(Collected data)

>>>

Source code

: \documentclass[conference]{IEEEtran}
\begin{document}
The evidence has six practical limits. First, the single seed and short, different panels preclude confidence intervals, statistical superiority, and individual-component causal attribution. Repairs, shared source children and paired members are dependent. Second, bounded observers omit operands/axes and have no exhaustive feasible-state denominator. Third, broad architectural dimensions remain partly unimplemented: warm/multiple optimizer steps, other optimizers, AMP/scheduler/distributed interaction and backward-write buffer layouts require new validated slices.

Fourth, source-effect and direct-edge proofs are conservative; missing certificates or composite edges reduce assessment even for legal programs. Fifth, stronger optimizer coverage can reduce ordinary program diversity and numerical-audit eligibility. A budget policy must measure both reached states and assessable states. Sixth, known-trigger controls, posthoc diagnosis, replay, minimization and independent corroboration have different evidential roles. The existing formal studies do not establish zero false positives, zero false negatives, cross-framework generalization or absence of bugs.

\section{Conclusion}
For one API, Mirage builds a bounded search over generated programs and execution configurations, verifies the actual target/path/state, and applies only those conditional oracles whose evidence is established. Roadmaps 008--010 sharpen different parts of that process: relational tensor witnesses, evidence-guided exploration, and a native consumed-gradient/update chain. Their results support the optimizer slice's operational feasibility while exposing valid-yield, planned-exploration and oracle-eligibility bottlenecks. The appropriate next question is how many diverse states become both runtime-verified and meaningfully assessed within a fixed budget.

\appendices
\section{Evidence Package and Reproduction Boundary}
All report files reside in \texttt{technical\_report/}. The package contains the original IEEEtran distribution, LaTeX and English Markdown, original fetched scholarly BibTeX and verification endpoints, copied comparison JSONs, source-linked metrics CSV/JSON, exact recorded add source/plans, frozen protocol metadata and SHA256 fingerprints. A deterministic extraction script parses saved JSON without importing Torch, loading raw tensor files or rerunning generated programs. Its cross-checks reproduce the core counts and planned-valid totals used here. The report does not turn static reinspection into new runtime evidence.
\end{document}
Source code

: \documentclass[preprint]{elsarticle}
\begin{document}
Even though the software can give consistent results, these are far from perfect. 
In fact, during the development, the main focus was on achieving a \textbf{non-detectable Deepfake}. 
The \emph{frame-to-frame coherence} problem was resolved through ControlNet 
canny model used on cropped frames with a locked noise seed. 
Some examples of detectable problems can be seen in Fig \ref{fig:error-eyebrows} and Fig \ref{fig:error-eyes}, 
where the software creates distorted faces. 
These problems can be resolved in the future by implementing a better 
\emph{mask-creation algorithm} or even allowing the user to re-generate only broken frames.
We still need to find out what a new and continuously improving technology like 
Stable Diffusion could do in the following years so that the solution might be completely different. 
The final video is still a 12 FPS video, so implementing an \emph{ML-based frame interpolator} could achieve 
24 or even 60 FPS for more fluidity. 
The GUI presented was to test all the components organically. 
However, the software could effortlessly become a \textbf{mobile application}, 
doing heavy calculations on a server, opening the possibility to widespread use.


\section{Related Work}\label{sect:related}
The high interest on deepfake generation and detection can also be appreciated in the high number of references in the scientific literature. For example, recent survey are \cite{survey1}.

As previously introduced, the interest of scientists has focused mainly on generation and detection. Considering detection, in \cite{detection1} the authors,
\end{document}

<<<

Please write out, exactly as they appear, the lines from the one containing "The high interest" through the last line of the records above, and nothing more.

EXERCISE RESULT:
The high interest on deepfake generation and detection can also be appreciated in the high number of references in the scientific literature. For example, recent survey are \cite{survey1}.

As previously introduced, the interest of scientists has focused mainly on generation and detection. Considering detection, in \cite{detection1} the authors,
\end{document}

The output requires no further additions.